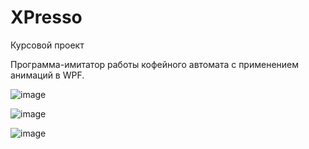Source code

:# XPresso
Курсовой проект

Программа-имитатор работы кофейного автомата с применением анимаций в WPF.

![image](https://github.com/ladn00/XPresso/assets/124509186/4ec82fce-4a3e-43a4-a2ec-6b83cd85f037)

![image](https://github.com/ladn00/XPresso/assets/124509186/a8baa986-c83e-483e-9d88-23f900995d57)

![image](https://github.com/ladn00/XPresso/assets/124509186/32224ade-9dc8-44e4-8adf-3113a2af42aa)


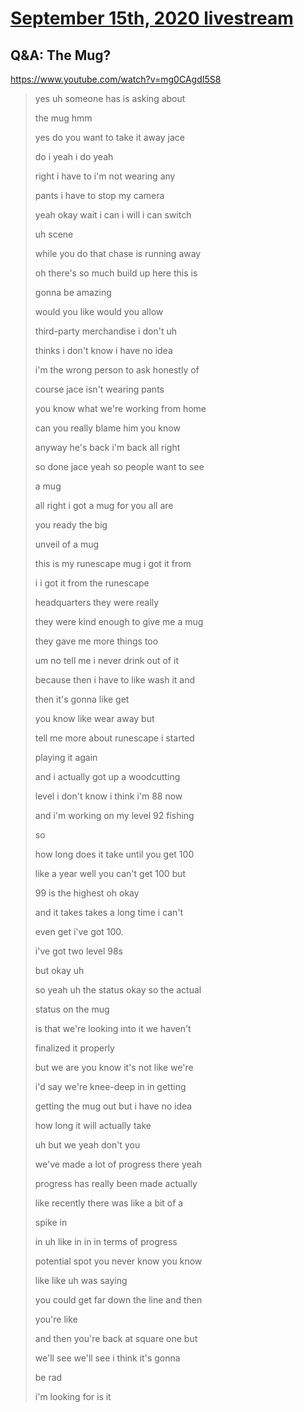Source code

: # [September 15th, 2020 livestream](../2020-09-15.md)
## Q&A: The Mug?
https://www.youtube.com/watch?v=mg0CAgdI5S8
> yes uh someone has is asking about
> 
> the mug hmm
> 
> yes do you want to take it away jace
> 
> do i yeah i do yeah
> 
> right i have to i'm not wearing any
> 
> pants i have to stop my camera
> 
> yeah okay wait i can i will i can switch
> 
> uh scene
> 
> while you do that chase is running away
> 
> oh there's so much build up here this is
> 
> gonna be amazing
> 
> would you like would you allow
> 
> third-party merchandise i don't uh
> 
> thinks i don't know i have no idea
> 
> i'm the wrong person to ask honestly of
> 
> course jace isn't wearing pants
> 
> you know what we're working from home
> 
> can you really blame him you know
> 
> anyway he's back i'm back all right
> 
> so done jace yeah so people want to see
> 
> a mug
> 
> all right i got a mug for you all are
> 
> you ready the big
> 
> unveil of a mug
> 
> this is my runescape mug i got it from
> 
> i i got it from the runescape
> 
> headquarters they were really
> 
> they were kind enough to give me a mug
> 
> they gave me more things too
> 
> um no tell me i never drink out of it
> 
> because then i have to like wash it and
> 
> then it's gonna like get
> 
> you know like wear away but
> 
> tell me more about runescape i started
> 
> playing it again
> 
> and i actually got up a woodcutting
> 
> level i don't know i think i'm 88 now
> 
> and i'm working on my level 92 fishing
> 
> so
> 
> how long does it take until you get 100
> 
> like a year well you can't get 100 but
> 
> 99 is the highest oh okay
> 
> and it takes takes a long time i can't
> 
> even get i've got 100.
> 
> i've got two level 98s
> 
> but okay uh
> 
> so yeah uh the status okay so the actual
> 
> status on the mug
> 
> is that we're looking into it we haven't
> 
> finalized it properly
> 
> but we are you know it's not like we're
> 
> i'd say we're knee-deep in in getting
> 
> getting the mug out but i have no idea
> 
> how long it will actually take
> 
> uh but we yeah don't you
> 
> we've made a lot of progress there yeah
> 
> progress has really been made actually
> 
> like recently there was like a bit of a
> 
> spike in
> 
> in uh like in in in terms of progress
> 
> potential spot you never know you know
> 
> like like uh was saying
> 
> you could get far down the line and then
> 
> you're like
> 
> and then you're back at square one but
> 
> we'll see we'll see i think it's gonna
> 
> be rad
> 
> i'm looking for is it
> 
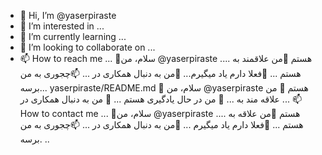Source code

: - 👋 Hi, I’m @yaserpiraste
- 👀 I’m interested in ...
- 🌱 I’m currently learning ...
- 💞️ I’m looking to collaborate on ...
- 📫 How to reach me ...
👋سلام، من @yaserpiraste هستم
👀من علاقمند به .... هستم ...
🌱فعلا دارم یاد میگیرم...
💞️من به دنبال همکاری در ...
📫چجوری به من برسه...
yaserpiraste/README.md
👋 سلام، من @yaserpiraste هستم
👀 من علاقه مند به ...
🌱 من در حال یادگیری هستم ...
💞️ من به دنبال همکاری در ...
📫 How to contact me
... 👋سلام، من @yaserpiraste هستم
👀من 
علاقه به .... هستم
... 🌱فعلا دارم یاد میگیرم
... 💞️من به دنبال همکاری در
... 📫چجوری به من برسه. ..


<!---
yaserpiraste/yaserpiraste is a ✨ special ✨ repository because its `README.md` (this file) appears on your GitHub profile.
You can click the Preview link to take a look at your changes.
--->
○ ○ ○
* [ACTION ITEM]
Find every line in the records above that contains the word "XPresso", and copy each one.

* [RESPONSE TO THE TASK]
:# XPresso
![image](https://github.com/ladn00/XPresso/assets/124509186/4ec82fce-4a3e-43a4-a2ec-6b83cd85f037)
![image](https://github.com/ladn00/XPresso/assets/124509186/a8baa986-c83e-483e-9d88-23f900995d57)
![image](https://github.com/ladn00/XPresso/assets/124509186/32224ade-9dc8-44e4-8adf-3113a2af42aa)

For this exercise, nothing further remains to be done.